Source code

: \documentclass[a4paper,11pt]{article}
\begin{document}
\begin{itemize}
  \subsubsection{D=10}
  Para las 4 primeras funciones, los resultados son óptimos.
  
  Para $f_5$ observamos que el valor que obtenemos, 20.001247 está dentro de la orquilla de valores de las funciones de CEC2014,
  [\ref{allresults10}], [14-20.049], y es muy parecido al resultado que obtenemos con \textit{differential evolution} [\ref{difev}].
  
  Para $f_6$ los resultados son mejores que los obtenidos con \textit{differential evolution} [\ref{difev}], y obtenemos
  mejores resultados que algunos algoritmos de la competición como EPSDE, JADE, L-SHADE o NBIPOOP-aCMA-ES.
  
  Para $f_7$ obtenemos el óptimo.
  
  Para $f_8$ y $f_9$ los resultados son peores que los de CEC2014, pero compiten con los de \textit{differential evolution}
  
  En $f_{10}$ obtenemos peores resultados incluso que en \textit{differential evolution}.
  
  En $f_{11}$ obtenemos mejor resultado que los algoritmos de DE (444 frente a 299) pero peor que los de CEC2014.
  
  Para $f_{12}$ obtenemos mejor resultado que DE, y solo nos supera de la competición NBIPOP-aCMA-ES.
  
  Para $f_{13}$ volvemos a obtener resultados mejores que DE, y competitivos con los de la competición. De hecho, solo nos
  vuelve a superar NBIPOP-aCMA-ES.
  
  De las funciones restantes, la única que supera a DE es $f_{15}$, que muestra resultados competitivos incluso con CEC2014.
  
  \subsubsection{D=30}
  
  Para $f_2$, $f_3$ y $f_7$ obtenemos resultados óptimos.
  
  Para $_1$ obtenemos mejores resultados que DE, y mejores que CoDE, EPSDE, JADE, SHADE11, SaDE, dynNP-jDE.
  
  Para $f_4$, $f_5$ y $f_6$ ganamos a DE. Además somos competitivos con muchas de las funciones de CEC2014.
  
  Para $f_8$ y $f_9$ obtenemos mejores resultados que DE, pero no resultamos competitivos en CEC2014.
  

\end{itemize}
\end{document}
══════
**The problem:** Your reply should be nothing but the lines from the one containing "Para $_1$ obtenemos" through the last line above, copied exactly; please include both ends.

**Answer section:**
  Para $_1$ obtenemos mejores resultados que DE, y mejores que CoDE, EPSDE, JADE, SHADE11, SaDE, dynNP-jDE.
  
  Para $f_4$, $f_5$ y $f_6$ ganamos a DE. Además somos competitivos con muchas de las funciones de CEC2014.
  
  Para $f_8$ y $f_9$ obtenemos mejores resultados que DE, pero no resultamos competitivos en CEC2014.
  

\end{itemize}
\end{document}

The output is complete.